Nach dem Tod von Robert Enke hatte dessen Witwe Teresa eine Stiftung für die Erforschung von Depressionen und Herzkrankheiten gegründet. Zum sechsten Todestag zieht sie eine positive Bilanz: "Ich bin stolz darauf, was wir erreicht haben. Manchmal hätte ich es gerne nicht erreicht. Dann wäre er noch da." Zwei Jahre vor Enkes Tod war die Tochter Lara an den Folgen einer Herzkrankheit mit drei Jahren gestorben. Deshalb finanziert die Robert-Enke-Stiftung auch Forschung über Erkrankungen des Herzens. Teresa Enke, die 2009 nach dem Tod ihres Mannes dessen Krankheit auf einer bewegenden Pressekonferenz öffentlich gemacht hatte, lebt mit ihrer sechsjährigen Tochter Leila mittlerweile in Köln. "Robert ist immer da", sagte die 39-Jährige. Leila wisse genau, wer ihr Vater gewesen sei. "Leila sagt immer, Papa war der beste Torwart der Welt."

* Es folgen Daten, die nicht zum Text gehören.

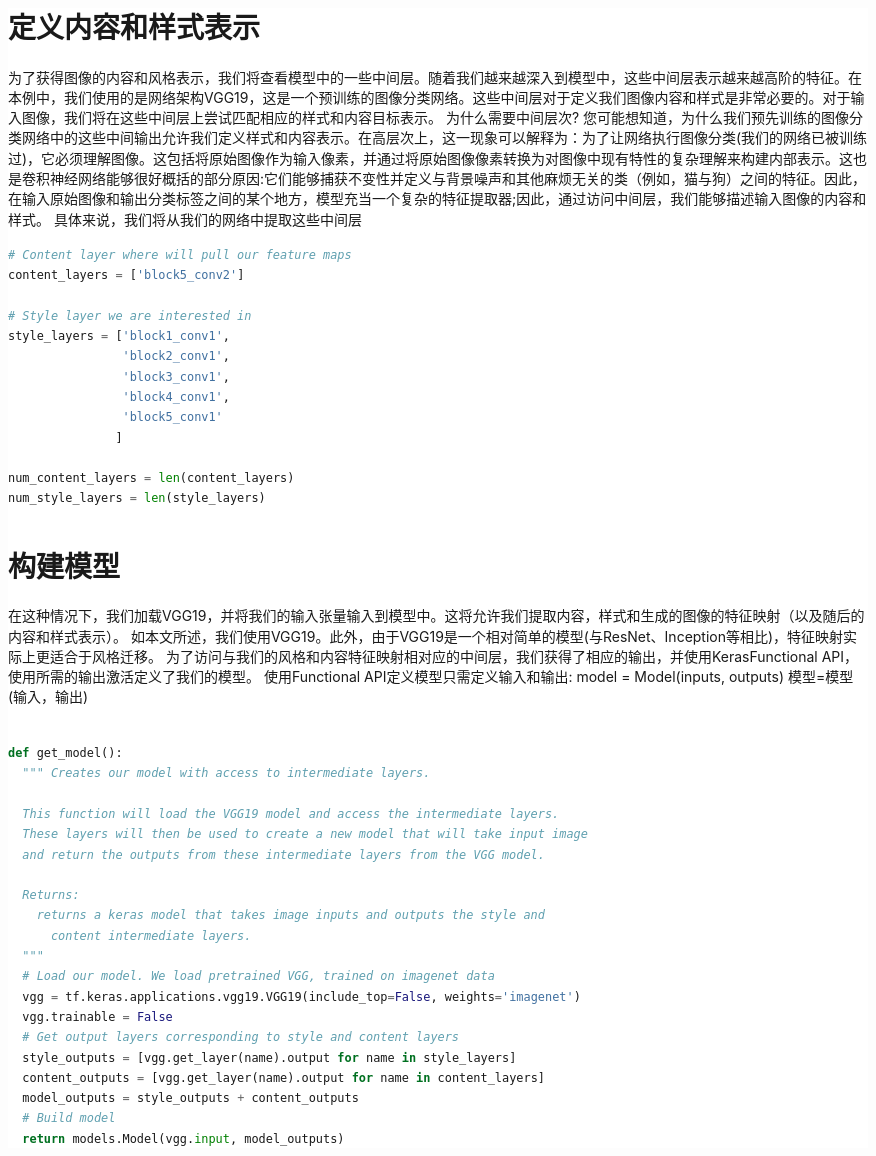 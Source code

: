 # 定义内容和样式表示
为了获得图像的内容和风格表示，我们将查看模型中的一些中间层。随着我们越来越深入到模型中，这些中间层表示越来越高阶的特征。在本例中，我们使用的是网络架构VGG19，这是一个预训练的图像分类网络。这些中间层对于定义我们图像内容和样式是非常必要的。对于输入图像，我们将在这些中间层上尝试匹配相应的样式和内容目标表示。
为什么需要中间层次?
您可能想知道，为什么我们预先训练的图像分类网络中的这些中间输出允许我们定义样式和内容表示。在高层次上，这一现象可以解释为：为了让网络执行图像分类(我们的网络已被训练过)，它必须理解图像。这包括将原始图像作为输入像素，并通过将原始图像像素转换为对图像中现有特性的复杂理解来构建内部表示。这也是卷积神经网络能够很好概括的部分原因:它们能够捕获不变性并定义与背景噪声和其他麻烦无关的类（例如，猫与狗）之间的特征。因此，在输入原始图像和输出分类标签之间的某个地方，模型充当一个复杂的特征提取器;因此，通过访问中间层，我们能够描述输入图像的内容和样式。
具体来说，我们将从我们的网络中提取这些中间层


```python
# Content layer where will pull our feature maps
content_layers = ['block5_conv2'] 

# Style layer we are interested in
style_layers = ['block1_conv1',
                'block2_conv1',
                'block3_conv1', 
                'block4_conv1', 
                'block5_conv1'
               ]

num_content_layers = len(content_layers)
num_style_layers = len(style_layers)
```

# 构建模型
在这种情况下，我们加载VGG19，并将我们的输入张量输入到模型中。这将允许我们提取内容，样式和生成的图像的特征映射（以及随后的内容和样式表示）。
如本文所述，我们使用VGG19。此外，由于VGG19是一个相对简单的模型(与ResNet、Inception等相比)，特征映射实际上更适合于风格迁移。
为了访问与我们的风格和内容特征映射相对应的中间层，我们获得了相应的输出，并使用KerasFunctional API，使用所需的输出激活定义了我们的模型。
使用Functional API定义模型只需定义输入和输出:
model = Model(inputs, outputs)
模型=模型(输入，输出)


```python

def get_model():
  """ Creates our model with access to intermediate layers. 
  
  This function will load the VGG19 model and access the intermediate layers. 
  These layers will then be used to create a new model that will take input image
  and return the outputs from these intermediate layers from the VGG model. 
  
  Returns:
    returns a keras model that takes image inputs and outputs the style and 
      content intermediate layers. 
  """
  # Load our model. We load pretrained VGG, trained on imagenet data
  vgg = tf.keras.applications.vgg19.VGG19(include_top=False, weights='imagenet')
  vgg.trainable = False
  # Get output layers corresponding to style and content layers 
  style_outputs = [vgg.get_layer(name).output for name in style_layers]
  content_outputs = [vgg.get_layer(name).output for name in content_layers]
  model_outputs = style_outputs + content_outputs
  # Build model 
  return models.Model(vgg.input, model_outputs)
```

Zugleich forderte Teresa Enke die Gesellschaft auf, offener über Depressionen zu sprechen: "Lasst uns über Depressionen reden wie Guido Westerwelle über Krebs", schreibt sie in einem am Dienstag veröffentlichten Beitrag auf der Internetseite der Robert-Enke-Stiftung. Auch sechs Jahre nach dem Tod ihres Mannes bleibe der Wille, "dass sich sein Schicksal nicht mehr wiederholen soll", heißt es weiter.